The beauty of the Fae was always mesmerizing. This one had thick chestnut hair, cropped short. Unusual for one of the Good Neighbors. The one she had met in New York the night she had discovered just how real the Fae were had worn his hair in long braids that danced around his elbows. The creatures were always tall and clean-limbed, but this one had broader shoulders than most, while maintaining the narrow waist and slim hips of his kind.
And unlike the Fae she had met in New York, this one was trying to blend in.
Kieran had always dressed like an eccentric rock star. His wardrobe had rivaled the Metropolitan Opera’s costume department in size and extravagance. He had never worn anything made in this century except very expensive, very well cut jeans. More often he had donned embroidered peasant blouses in jewel-colored silks or snowy white cotton, velvet frock coats that swirled around his knees, Persian-lamb toppers, or coats with beaver shawl collars.
This Fae was nothing like that. He wore thoroughly modern clothing. His jeans were practical and well worn, no fake fraying or impossible-to-maintain indigo hue. These looked washed, in a real washer. His plaid flannel shirt was faded and buttoned over an equally washed, soft-looking tee. He might have blended in with the college students, might have looked almost cozy to snuggle up to, all warm, comforting masculinity if there hadn’t been a feral cast to his face. It gave him a thuggish aura, made him look more like one of the toughs who hung out near the South Boston docks than a preppy school boy.

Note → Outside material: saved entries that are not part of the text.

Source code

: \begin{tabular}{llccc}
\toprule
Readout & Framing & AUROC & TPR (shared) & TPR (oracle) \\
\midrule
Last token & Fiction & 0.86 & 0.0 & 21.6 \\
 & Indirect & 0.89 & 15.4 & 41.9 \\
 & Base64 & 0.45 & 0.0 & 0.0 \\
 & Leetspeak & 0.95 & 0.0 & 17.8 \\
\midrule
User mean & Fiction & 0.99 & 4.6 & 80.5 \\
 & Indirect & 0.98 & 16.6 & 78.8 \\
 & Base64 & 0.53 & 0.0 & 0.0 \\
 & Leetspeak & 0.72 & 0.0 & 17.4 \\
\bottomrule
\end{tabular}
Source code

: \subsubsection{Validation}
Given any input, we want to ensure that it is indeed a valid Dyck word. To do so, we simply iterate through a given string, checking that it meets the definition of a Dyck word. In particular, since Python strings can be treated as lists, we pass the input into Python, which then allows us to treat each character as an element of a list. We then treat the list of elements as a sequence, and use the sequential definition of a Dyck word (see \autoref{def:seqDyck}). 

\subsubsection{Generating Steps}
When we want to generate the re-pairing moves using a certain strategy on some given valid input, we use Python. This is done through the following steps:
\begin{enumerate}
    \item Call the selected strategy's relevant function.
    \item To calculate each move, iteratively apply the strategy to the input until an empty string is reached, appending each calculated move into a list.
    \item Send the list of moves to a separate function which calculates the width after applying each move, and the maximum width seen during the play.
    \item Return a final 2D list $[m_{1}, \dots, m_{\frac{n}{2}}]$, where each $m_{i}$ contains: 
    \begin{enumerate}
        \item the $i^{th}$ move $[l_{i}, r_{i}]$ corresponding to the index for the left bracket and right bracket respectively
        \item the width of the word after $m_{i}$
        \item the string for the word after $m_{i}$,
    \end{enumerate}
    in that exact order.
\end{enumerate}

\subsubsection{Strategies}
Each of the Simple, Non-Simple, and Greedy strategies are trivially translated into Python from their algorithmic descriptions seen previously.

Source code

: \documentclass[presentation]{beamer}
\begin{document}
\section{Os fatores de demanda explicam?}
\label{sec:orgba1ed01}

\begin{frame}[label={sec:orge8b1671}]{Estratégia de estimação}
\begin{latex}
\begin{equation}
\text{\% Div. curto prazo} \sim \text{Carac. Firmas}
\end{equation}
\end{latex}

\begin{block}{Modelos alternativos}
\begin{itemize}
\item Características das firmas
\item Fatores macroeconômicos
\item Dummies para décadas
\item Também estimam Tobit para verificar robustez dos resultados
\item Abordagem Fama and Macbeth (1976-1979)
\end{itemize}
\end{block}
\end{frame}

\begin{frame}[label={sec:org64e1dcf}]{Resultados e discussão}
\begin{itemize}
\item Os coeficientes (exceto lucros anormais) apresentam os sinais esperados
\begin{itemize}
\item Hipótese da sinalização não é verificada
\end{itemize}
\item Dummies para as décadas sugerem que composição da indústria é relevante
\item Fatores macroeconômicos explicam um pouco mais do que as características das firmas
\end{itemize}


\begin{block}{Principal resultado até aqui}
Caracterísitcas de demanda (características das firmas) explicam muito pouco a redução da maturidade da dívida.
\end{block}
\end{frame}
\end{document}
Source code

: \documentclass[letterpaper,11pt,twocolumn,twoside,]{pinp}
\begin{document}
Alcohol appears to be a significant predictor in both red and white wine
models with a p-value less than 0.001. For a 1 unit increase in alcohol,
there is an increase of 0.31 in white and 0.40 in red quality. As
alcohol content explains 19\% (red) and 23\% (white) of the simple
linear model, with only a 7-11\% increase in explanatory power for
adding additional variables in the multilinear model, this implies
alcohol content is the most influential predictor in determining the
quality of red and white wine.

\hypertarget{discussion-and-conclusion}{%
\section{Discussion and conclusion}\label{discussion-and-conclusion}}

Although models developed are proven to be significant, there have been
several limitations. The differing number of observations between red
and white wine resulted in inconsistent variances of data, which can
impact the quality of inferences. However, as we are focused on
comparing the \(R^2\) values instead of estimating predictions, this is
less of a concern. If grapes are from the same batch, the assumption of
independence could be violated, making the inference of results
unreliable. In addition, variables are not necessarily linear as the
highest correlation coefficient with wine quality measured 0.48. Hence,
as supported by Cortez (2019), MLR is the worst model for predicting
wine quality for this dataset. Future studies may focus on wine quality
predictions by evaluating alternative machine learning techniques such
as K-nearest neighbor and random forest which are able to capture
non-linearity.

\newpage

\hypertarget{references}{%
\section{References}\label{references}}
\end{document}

Tommy put a hand on her shoulder, breaking the Fae’s spell. He leaned over and whispered, “‘Danny Boy’ for starters. And if he gives us any trouble, it’ll be ‘When Irish Eyes Are Smiling’ for him.”
• • •
Elada had never been so close to Sorcha Kavanaugh before. He had admired her from afar in the past, long before Miach MacCecht had identified her as a potentially powerful latent Druid.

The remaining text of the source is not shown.